これは提督がある日の仕事終わり、風呂上がりの事だった。
「こんばんは〜ていとくぅ〜」
そう言って声をかけて来たのは隼鷹。軽空母ながら多数の艦載機を搭載でき、頼りになるお姉さんである。隣にいるのは足柄と…那智か。
ちょっと待て、何か嫌な予感がして来たぞ
「これから『鳳翔』へ行くのだが、どうだろう。一杯奢らせてくれないか」
「嫌だ。あそこは志鳳さんがいるからちょっと苦手なんだよな…」
「やはりダメか…実の所、鳳翔さんから貴様を連れてくる様に頼まれてな。ここはなんとか…」
「提督、那智姉さんが人に頼み事をするなんて滅多に無いのよ。それに貴方、女性からのお誘いを断る気じゃ無いわよね?」
「そうだぞぉ〜ていとく。ここは両手に華抱えてパーっと行こうぜ〜。パーっとな!」
ここまで言われては仕方がない。提督は渋々隼鷹達の提案を受け入れた。
「鳳翔」は鎮守府の外れ、戦艦寮と空母寮の近くにポツンと建っている。瀬名は志鳳がよく「潤さんと2人でお店を開きたい」と言っていたのを覚えている。もっとも、その夢はもう叶わなくなってしまったが。
「あらいらっしゃい。

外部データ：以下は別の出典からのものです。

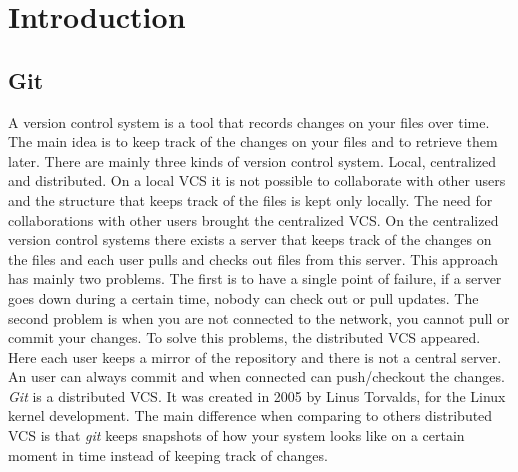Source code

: \section{Introduction}
\subsection{Git}
A version control system is a tool that records changes on your
files over time. The main idea is to keep track of the changes on your
files and to retrieve them later. There are mainly three kinds of 
version control system. Local, centralized and distributed. On
a local VCS it is not possible to collaborate with other users and
the structure that keeps track of the files is kept only locally. The
need for collaborations with other users brought the centralized VCS.
On the centralized version control systems there exists a server that keeps
track of the changes on the files and each user pulls and checks out files
from this server. This approach has mainly two problems. The
first is to have a single point of failure, if a server goes down
during a certain time, nobody can check out or pull updates. The
second problem is when you are not connected to the network, you
cannot pull or commit your changes. To solve this problems, the
distributed VCS appeared. Here each user keeps a mirror of the
repository and there is not a central server. An user can always commit
and when connected can push/checkout the changes.\\

\emph{Git} is a distributed VCS. It was created in 2005 by Linus Torvalds,
for the Linux kernel development. The main difference when comparing to
others distributed VCS is that \emph{git} keeps snapshots of how your system
looks like on a certain moment in time instead of keeping track of
changes.\par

聡ちゃんも。」
「志鳳さん。その呼び方はやめてくれって前から言ってるじゃないか」
「ふふ♪そうでしたね。聡ちゃんもすっかり大きくなっちゃって…」
彼が鳳翔と会いたくない理由はこれだ。実の所、「聡ちゃん」呼びは嫌いではない。家族の間だけだったなら。しかしここは居酒屋。それにお客は知り合いばかり。提督はそれが途轍もなく恥ずかしかったのだ。
「鳳翔さん、いつものを」
「わかりました。聡ちゃんはぶどうジュースで良いかしら」
「アタシは生で!」
「提督もほら、掛けてくれ。」
「…わかった」
提督は那智と足柄の間に挟まる形で座らされた。もうしばらくは席を離れられないだろう。足柄の隣には隼鷹。
「ところで志鳳さん、話って何?」
「何のことかしら?私は何も言っていないけれど」
「すまないな、提督。一芝居打たせてもらったぞ」
「最近の鳳翔さん、どこか悲しそうな顔をしてたから、那智姉さんと相談して提督を連れて行けば何か変わるかもって話になったのよ。」
「フフ、そういう事だったのね。2人ともありがとう。」
するとカウンター裏から何人かの妖精さんが酒瓶やら焼き鳥の入った器やらを抱えて走って来た。彼らは元烹炊兵であり、今は食堂や「鳳翔」で働いてくれている。
「「乾杯!」」
提督はとり皮をツマミにぶどうジュースを飲み始めた。
「ところで聡ちゃん、金剛ちゃんとは最近どうなの?」
「別に。なんともない。」
「嘘はダメだよ提督ぅ〜。この前手ェ繋いで歩いてた癖にぃ〜このこの〜」
「私も見たわ〜」
「何でそれを知ってんだ隼鷹!皆もそれ以上喋るんじゃあないッ!」
「しかも一昨日なんて一緒に…」
「やめてくれぇッ!」
店中からドッと笑いが起こる。テーブルの上で呑んでいる妖精さんや二航戦まで釣られて笑い出した。もう死にたい。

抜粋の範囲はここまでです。